L’ennesimo polverone registrato in casa laburista a pochi mesi dall’elezione di Jeremy Corbyn conferma in ogni caso sia la natura del nuovo leader e del partito stesso sia quella dei suoi oppositori e del sistema politico britannico.
Corbyn ha confermato nuovamente la sua incapacità di capitalizzare il massiccio sostegno popolare manifestato per l’agenda progressista con cui si era presentato agli elettori laburisti. A ogni attacco della destra del partito, Corbyn ha fin qui risposto in maniera docile, mostrandosi più disposto a mediare tra le anime del Labour che ad affrontare in maniera decisa un gruppo di dirigenti e parlamentari in larga misura screditati e con pochissimo seguito al di fuori di certi ambienti dei media e della classe dirigente d’oltremanica.
L’attitudine di Corbyn è d’altra parte legata alla sua fedeltà al partito ancor prima che agli elettori che lo hanno scelto come leader del Labour. La volontà di preservare l’unità ed evitare spaccature, cedendo progressivamente terreno alla destra pro-business e sostenitrice dell’imperialismo britannico, non può perciò che condurre a una sconfitta politica del progetto Corbyn.

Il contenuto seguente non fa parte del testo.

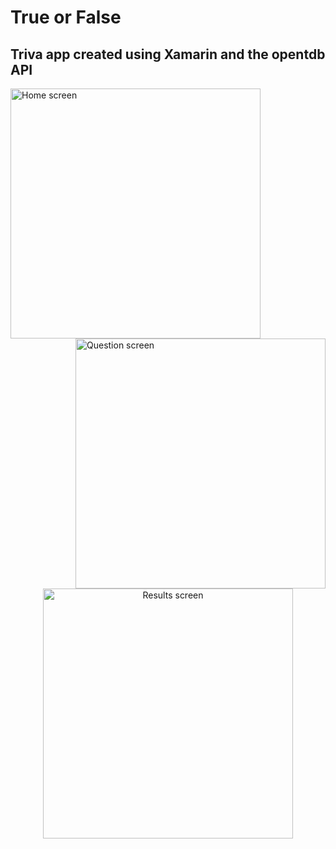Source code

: # True or False
## Triva app created using Xamarin and the opentdb API

<img src="https://i.imgur.com/pL6hkrB.png" align="left" alt="Home screen" width="400">
<img src="https://i.imgur.com/NWclyar.png" align="right" alt="Question screen" width="400">
<div align="center"><img src="https://i.imgur.com/1SOcLKl.png" alt="Results screen" width="400"></div>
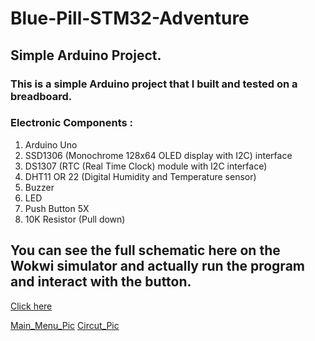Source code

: 
# Blue-Pill-STM32-Adventure
## Simple Arduino Project.

### This is a simple Arduino project that I built and tested on a breadboard.
### Electronic Components :
1. Arduino Uno
2. SSD1306 (Monochrome 128x64 OLED display with I2C) interface
3. DS1307 (RTC (Real Time Clock) module with I2C interface)
4. DHT11 OR 22 (Digital Humidity and Temperature sensor)
5. Buzzer
6. LED
7. Push Button 5X
8. 10K Resistor (Pull down)


## You can see the full schematic here on the Wokwi simulator and actually run the program and interact with the button.
[Click here](https://wokwi.com/projects/392431636992242689)

[Main_Menu_Pic](https://biaupload.com/do.php?imgf=org-ed88b0bd3f6e2.jpg)
[Circut_Pic](https://biaupload.com/do.php?imgf=org-7cc665d1ce5d1.png)
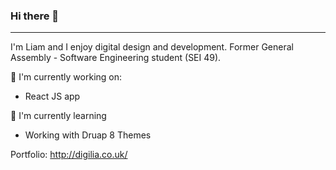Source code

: ### Hi there 👋
-----------------------------
I'm Liam and I enjoy digital design and development. Former General Assembly - Software Engineering student (SEI 49).

🔭 I'm currently working on:
- React JS app

🌱 I'm currently learning
- Working with Druap 8 Themes

Portfolio: http://digilia.co.uk/

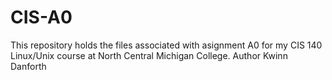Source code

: # CIS-A0
This repository holds the files associated with asignment A0 for my CIS 140 Linux/Unix course at North Central Michigan College.
Author Kwinn Danforth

D’altra parte, al di là delle questioni di predisposizione personale, la stessa ambizione di tornare a fare del Labour un partito dei lavoratori o della classe media appare sempre più come una mera illusione, alla luce della sua trasformazione in uno strumento dei grandi interessi economici e finanziari del Regno.
I costanti attacchi portati da più parti contro la leadership di Jeremy Corbyn in questi mesi denunciano tuttavia un certo timore nella classe dirigente britannica, al di là dei toni spesso sarcastici e dell’insistenza sull’irresolutezza del numero uno laburista.
L’ansia che si nasconde dietro le critiche impietose e l’ostentazione del dominio assoluto dei Conservatori di fronte a un Labour ipoteticamente spostato a sinistra e, perciò, presumibilmente tagliato fuori da ogni ambizione di governo, ha a che fare non tanto con le effettive doti politiche di Jeremy Corbyn quanto con i segnali di mobilitazione popolare che hanno portato alla sua elezione.
L’irruzione, dopo molti anni, di proposte progressiste sulla scena principale della politica britannica, ancorchè per il momento limitate agli angusti confini di partiti interamente “mainstream” come quello Laburista, potrebbe indicare cioè una possibile coagulazione della crescente ostilità popolare nei confronti del pensiero unico che anima i sistemi politici occidentali attorno a un movimento indipendente e portatore di un cambiamento finalmente autentico, quanto meno in prospettiva futura.